Variational Calculus
Introduction
Variational calculus is a field of mathematics which is based on the idea of using variation to optimize functionals.
Functionals Theory
A functional is defined by a rule, which associates a number (real or complex) with a function of one or several variables,
\[f(r1,...) \xrightarrow{rule} F[ f ],\]or, more generally, which associates a number with a set of functions,
\[f1, f2,... \xrightarrow{rule} F[ f1, f2,...]\]In such a case, functional can be defined as “function of a function”. An example for a functional is a definite integral over a continuous function.
Calculus of Variations
This field is concerned with the maxima or minima of functionals. The extrema of functionals may be obtained by finding functions for which the functional derivative is equal to zero.
A very common problem is the problem of finding the curve of shortest length between two given points. With no constraints, the answer is simple: a straight line. But in case of constraints on curve, the solution is not that straightforward. Geodesics represent these solutions.

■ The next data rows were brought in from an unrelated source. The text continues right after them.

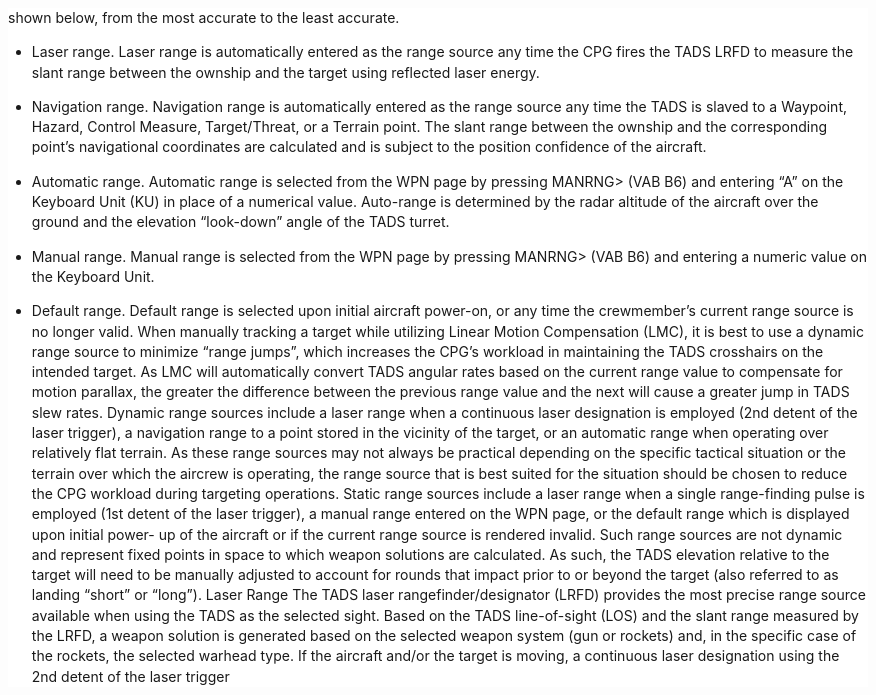 shown below, from the most accurate to the least accurate.

- Laser range. Laser range is automatically entered as the range source any time the CPG fires the TADS
     LRFD to measure the slant range between the ownship and the target using reflected laser energy.

- Navigation range. Navigation range is automatically entered as the range source any time the TADS is
     slaved to a Waypoint, Hazard, Control Measure, Target/Threat, or a Terrain point. The slant range between
     the ownship and the corresponding point’s navigational coordinates are calculated and is subject to the
     position confidence of the aircraft.

- Automatic range. Automatic range is selected from the WPN page by pressing MANRNG> (VAB B6) and
     entering “A” on the Keyboard Unit (KU) in place of a numerical value. Auto-range is determined by the radar
     altitude of the aircraft over the ground and the elevation “look-down” angle of the TADS turret.

- Manual range. Manual range is selected from the WPN page by pressing MANRNG> (VAB B6) and entering
     a numeric value on the Keyboard Unit.

- Default range. Default range is selected upon initial aircraft power-on, or any time the crewmember’s
     current range source is no longer valid.
When manually tracking a target while utilizing Linear Motion Compensation (LMC), it is best to use a dynamic
range source to minimize “range jumps”, which increases the CPG’s workload in maintaining the TADS crosshairs
on the intended target. As LMC will automatically convert TADS angular rates based on the current range value
to compensate for motion parallax, the greater the difference between the previous range value and the next will
cause a greater jump in TADS slew rates.
Dynamic range sources include a laser range when a continuous laser designation is employed (2nd detent of the
laser trigger), a navigation range to a point stored in the vicinity of the target, or an automatic range when
operating over relatively flat terrain. As these range sources may not always be practical depending on the specific
tactical situation or the terrain over which the aircrew is operating, the range source that is best suited for the
situation should be chosen to reduce the CPG workload during targeting operations.
Static range sources include a laser range when a single range-finding pulse is employed (1st detent of the laser
trigger), a manual range entered on the WPN page, or the default range which is displayed upon initial power-
up of the aircraft or if the current range source is rendered invalid. Such range sources are not dynamic and
represent fixed points in space to which weapon solutions are calculated. As such, the TADS elevation relative to
the target will need to be manually adjusted to account for rounds that impact prior to or beyond the target (also
referred to as landing “short” or “long”).
Laser Range
The TADS laser rangefinder/designator (LRFD) provides the most precise range source available when using the
TADS as the selected sight. Based on the TADS line-of-sight (LOS) and the slant range measured by the LRFD, a
weapon solution is generated based on the selected weapon system (gun or rockets) and, in the specific case of
the rockets, the selected warhead type.
If the aircraft and/or the target is moving, a continuous laser designation using the 2nd detent of the laser trigger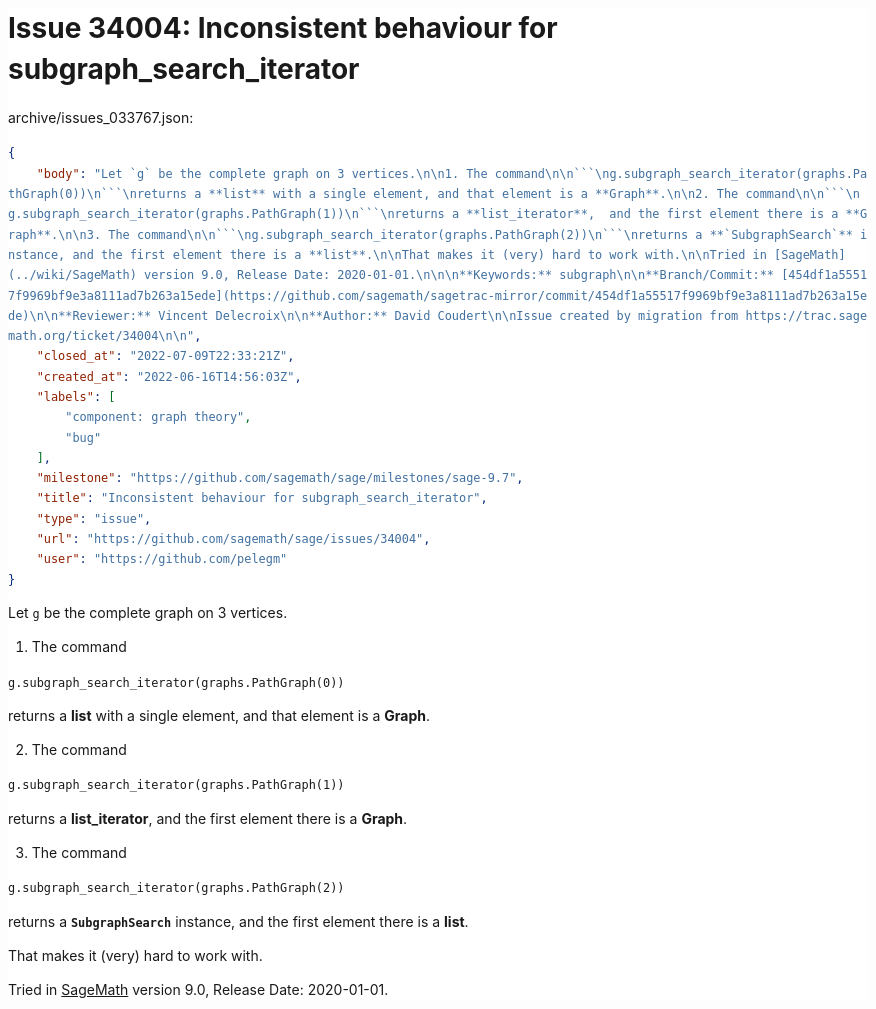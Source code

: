 # Issue 34004: Inconsistent behaviour for subgraph_search_iterator

archive/issues_033767.json:
```json
{
    "body": "Let `g` be the complete graph on 3 vertices.\n\n1. The command\n\n```\ng.subgraph_search_iterator(graphs.PathGraph(0))\n```\nreturns a **list** with a single element, and that element is a **Graph**.\n\n2. The command\n\n```\ng.subgraph_search_iterator(graphs.PathGraph(1))\n```\nreturns a **list_iterator**,  and the first element there is a **Graph**.\n\n3. The command\n\n```\ng.subgraph_search_iterator(graphs.PathGraph(2))\n```\nreturns a **`SubgraphSearch`** instance, and the first element there is a **list**.\n\nThat makes it (very) hard to work with.\n\nTried in [SageMath](../wiki/SageMath) version 9.0, Release Date: 2020-01-01.\n\n\n**Keywords:** subgraph\n\n**Branch/Commit:** [454df1a55517f9969bf9e3a8111ad7b263a15ede](https://github.com/sagemath/sagetrac-mirror/commit/454df1a55517f9969bf9e3a8111ad7b263a15ede)\n\n**Reviewer:** Vincent Delecroix\n\n**Author:** David Coudert\n\nIssue created by migration from https://trac.sagemath.org/ticket/34004\n\n",
    "closed_at": "2022-07-09T22:33:21Z",
    "created_at": "2022-06-16T14:56:03Z",
    "labels": [
        "component: graph theory",
        "bug"
    ],
    "milestone": "https://github.com/sagemath/sage/milestones/sage-9.7",
    "title": "Inconsistent behaviour for subgraph_search_iterator",
    "type": "issue",
    "url": "https://github.com/sagemath/sage/issues/34004",
    "user": "https://github.com/pelegm"
}
```
Let `g` be the complete graph on 3 vertices.

1. The command

```
g.subgraph_search_iterator(graphs.PathGraph(0))
```
returns a **list** with a single element, and that element is a **Graph**.

2. The command

```
g.subgraph_search_iterator(graphs.PathGraph(1))
```
returns a **list_iterator**,  and the first element there is a **Graph**.

3. The command

```
g.subgraph_search_iterator(graphs.PathGraph(2))
```
returns a **`SubgraphSearch`** instance, and the first element there is a **list**.

That makes it (very) hard to work with.

Tried in [SageMath](../wiki/SageMath) version 9.0, Release Date: 2020-01-01.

Consider a functional \(J[y(x)]\) of \(y(x)\),
\[J[y] = \int_{x_1}^{x_2} L(x, y(x), y'(x), ..., y^{(n)}(x)) dx\]where \(L\) is the integrand of the functional. Now, variation of the functional is the amount the functional changes when the input function is changed by a little bit. Suppose we let \(y(x) \xrightarrow{} y(x) + \delta y(x)\), then
\[y^{(n)}(x) \xrightarrow{} y^{(n)}(x) + \frac{\mathrm{d^n}}{\mathrm{d}x^n}\delta y(x) = y^{(n)}(x) + \delta y^{(n)}(x)\](assuming that the integrand \(L\) is continuously differentiable) Now,
\[J[y + \delta y] = \int_{x_1}^{x_2} L(x, y + \delta y, y' + \delta y', ..., y^{(n)} + \delta y^{(n)}) dx\]Using first-order Taylor expansion for a multivariable function, we get:
\[J[y + \delta y] = \int_{x_1}^{x_2} \Biggl( L + \frac{\partial L}{\partial x}dx + \frac{\partial L}{\partial y}\delta y + \frac{\partial L}{\partial y'}\delta y' + ... + \frac{\partial^{(n)} L}{\partial y^{(n)}}\delta y^{(n)} \Biggr) dx\]To find the variation for this functional, we calculate:
\[\delta J = J[y + \delta y] - J[y]\] \[\qquad \qquad = \int_{x_1}^{x_2} \Biggl( \frac{\partial L}{\partial x}dx + \frac{\partial L}{\partial y}\delta y + \frac{\partial L}{\partial y'}\delta y' + ... + \frac{\partial^{(n)} L}{\partial y^{(n)}}\delta y^{(n)} \Biggr) dx\]Applying integration by parts repeatedly we get,
\[\begin{align*} \delta J = \frac{d}{dx}(\frac{\partial L}{\partial y'})\delta y(x)|_{x_1}^{x_2} + \frac{d}{dx}(\frac{\partial L}{\partial y''})\delta y'(x)|_{x_1}^{x_2} - \frac{d^2}{dx^2}(\frac{\partial L}{\partial y''})\delta y(x)|_{x_1}^{x_2} \\ + ... + (-1)^{n-1}\frac{d^n}{dx^n}(\frac{\partial L}{\partial y^{(n)}})\delta y^{(n)}(x)|_{x_1}^{x_2} + \int_{x_1}^{x_2} \frac{\partial L}{\partial x} dx + \\ \int_{x_1}^{x_2} \Biggl( \frac{\partial L}{\partial y} - \frac{d}{dx}\frac{\partial L}{\partial y'} + \frac{d^2}{dx^2}\frac{\partial L}{\partial y''} + ... + (-1)^{n-1}\frac{d^n}{dx^n}\frac{\partial L}{\partial y^{(n)}} \Biggr)\delta y(x)dx \end{align*}\]The above is the variation of the functional \(J\). One of the practical examples is the problem of lower bounding the marginal likelihood using variation.